The joint action plan would seek to stem migration and refugee flows from Turkey to Greece by instituting large-scale, fast-track returns of all “irregular migrants” crossing into the Greek islands from Turkey. It would also send irregularly arriving Syrians back to Turkey with the promise that for each Syrian readmitted by Turkey, an EU member state would agree to resettle another Syrian refugee from Turkey. The tentative agreement also includes a commitment for the EU to cooperate with Turkey in endeavors to establish so-called “safe areas” inside Syria.

Human Rights Watch took issue with all three points.

First, Roth pointed to a “contradiction at the heart of this plan” between fast-track large-scale returns – effectively collective expulsions, which are prohibited under the European Convention on Human Rights – and the need to determine that a person being returned does not need international protection. “EU and international refugee law requires that a claim for refugee status or subsidiary protection be given careful consideration, and that no one found to require such protection be forcibly returned,” Roth said in the letter, sent on March 14.
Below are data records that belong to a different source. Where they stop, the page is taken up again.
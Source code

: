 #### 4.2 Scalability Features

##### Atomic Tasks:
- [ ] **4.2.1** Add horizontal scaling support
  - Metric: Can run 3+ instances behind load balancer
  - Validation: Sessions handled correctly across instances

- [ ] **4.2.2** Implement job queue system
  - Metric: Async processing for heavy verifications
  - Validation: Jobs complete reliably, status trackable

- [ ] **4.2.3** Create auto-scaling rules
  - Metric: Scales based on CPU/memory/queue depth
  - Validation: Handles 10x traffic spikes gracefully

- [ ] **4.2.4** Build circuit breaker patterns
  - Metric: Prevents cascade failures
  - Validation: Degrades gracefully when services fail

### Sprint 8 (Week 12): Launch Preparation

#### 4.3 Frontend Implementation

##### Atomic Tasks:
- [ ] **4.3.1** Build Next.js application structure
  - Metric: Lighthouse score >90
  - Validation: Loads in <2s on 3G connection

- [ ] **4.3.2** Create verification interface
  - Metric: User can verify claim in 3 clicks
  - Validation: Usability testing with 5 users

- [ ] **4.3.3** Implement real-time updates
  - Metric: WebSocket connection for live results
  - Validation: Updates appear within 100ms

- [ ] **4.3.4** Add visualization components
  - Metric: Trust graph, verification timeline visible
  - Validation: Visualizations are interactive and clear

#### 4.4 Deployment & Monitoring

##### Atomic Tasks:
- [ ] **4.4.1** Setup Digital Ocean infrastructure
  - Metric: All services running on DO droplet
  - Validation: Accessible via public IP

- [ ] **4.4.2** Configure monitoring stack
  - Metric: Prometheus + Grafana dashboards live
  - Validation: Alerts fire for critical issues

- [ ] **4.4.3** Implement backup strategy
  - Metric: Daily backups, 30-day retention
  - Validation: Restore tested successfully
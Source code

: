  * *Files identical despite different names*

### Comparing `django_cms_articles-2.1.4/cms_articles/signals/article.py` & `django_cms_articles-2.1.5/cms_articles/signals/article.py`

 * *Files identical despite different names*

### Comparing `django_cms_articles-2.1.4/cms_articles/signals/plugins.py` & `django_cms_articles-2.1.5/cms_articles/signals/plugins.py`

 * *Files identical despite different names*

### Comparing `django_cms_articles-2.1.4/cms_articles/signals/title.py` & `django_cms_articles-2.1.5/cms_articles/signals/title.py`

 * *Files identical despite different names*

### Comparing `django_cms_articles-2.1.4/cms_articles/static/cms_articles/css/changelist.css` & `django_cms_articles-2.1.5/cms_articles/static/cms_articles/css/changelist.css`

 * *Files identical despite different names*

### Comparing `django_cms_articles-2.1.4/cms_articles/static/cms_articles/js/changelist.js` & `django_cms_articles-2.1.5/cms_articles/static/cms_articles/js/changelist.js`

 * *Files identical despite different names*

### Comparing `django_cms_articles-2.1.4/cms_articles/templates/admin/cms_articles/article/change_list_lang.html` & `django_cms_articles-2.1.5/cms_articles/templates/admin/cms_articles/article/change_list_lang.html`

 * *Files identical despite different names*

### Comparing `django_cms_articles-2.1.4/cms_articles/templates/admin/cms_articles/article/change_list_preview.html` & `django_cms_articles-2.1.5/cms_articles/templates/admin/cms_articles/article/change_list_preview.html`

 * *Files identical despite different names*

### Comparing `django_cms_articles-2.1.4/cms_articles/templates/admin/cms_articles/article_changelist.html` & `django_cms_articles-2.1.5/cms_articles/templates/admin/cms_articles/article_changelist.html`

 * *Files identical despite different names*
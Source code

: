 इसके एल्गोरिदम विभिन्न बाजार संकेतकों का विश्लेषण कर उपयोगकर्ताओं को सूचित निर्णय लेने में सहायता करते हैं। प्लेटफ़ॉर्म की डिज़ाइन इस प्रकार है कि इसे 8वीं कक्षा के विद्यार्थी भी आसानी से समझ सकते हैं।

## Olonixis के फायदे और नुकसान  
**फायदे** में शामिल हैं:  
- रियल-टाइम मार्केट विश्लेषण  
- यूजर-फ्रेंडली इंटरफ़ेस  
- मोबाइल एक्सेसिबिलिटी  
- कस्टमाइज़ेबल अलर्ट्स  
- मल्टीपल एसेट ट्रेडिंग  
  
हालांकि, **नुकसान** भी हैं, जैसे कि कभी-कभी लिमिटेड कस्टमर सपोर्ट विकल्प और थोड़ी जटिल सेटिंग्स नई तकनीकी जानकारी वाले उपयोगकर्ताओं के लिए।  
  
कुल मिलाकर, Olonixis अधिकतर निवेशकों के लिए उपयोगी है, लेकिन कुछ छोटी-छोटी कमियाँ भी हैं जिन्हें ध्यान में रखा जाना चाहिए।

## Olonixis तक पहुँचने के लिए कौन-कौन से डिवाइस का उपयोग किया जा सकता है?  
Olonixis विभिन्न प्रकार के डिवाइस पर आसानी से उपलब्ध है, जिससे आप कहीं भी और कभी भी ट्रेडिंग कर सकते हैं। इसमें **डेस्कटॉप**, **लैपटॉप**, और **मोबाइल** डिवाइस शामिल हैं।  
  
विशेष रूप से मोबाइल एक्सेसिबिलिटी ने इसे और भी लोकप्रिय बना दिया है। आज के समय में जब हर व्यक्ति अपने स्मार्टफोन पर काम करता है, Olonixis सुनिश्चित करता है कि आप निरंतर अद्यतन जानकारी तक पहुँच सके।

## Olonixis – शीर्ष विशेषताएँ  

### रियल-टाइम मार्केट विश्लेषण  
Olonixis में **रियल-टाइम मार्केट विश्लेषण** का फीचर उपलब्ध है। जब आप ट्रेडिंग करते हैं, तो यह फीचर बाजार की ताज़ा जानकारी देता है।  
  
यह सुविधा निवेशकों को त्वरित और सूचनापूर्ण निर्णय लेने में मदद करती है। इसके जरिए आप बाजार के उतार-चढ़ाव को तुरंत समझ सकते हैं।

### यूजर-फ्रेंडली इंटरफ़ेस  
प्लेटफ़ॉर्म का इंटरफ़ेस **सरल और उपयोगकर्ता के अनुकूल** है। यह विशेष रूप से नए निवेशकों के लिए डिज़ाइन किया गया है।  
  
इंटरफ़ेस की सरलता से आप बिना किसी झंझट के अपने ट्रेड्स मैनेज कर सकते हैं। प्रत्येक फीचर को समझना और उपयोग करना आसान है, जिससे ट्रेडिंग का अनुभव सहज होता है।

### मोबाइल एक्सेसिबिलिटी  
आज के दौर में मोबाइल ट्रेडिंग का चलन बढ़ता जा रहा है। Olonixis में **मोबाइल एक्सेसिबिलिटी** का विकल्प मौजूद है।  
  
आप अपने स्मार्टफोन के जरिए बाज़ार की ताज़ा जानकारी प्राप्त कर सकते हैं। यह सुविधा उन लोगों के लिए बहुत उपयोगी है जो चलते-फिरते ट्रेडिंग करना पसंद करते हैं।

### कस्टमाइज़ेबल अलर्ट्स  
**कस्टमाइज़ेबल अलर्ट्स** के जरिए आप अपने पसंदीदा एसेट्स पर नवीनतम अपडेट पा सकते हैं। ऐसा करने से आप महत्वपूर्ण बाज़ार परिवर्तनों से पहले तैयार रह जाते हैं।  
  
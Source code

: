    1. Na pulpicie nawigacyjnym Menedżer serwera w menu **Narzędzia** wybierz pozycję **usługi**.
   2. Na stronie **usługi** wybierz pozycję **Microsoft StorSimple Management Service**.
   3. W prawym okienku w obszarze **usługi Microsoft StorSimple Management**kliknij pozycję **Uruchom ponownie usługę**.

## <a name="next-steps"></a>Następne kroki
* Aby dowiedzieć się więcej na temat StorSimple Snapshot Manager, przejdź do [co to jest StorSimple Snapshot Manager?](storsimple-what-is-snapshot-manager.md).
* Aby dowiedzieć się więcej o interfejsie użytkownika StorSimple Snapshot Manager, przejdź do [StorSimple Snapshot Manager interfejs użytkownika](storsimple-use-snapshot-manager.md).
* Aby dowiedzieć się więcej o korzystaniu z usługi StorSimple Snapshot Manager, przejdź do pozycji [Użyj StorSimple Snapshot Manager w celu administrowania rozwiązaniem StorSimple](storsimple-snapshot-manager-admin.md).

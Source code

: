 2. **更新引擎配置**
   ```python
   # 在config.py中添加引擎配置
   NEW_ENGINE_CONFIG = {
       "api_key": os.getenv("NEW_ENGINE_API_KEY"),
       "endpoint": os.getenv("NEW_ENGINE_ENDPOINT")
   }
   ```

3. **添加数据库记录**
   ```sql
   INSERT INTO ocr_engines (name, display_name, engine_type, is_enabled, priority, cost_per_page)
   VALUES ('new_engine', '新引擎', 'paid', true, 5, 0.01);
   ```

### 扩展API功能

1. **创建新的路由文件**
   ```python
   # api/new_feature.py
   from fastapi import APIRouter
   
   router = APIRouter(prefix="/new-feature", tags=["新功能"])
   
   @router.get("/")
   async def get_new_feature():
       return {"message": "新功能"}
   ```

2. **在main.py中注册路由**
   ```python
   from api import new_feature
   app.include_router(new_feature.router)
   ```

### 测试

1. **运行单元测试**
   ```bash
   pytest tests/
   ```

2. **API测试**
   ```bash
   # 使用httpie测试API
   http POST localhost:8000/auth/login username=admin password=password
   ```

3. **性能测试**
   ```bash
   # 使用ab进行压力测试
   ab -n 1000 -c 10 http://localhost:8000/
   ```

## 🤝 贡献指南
Second, exchanging a refugee to be resettled from inside Turkey for each Syrian asylum seeker returned from Greece to Turkey raises concerns. “We support dramatically increasing refugee resettlement from Turkey and other front-line states, and share the hope that this possibility will convince Syrian refugees that they can reside in safety and dignity in Turkey and other countries of first asylum pending a durable solution to their plight,” Roth said. “However, we caution against any suggestion of conditionality between refugee resettlement and the forced return of asylum seekers. Resettlement can be a very helpful supplement to asylum but can never be a substitute for the right to seek asylum.”

Third, the EU proposal for a “joint endeavor to improve humanitarian conditions inside Syria that would allow for the local population and refugees to live in areas which will be more safe” is dangerous, Human Rights Watch said. “The broader context of this agreement – to stem the migration flow to Europe – makes clear that this joint endeavor is not intended to genuinely protect Syrian civilians from harm, but rather to contain the flow of displaced people,” Roth said. “It is more likely to be a death trap than a place of sanctuary.”

Human Rights Watch also focused on the deteriorating human rights situation in Turkey. Roth said that Human Rights Watch is “deeply concerned that in the interests of securing the Joint Action Plan to stem the flow of refugees and migrants, the EU is willing to turn a blind-eye as Turkey’s president cracks down on human rights and dismantles Turkey’s democratic framework.”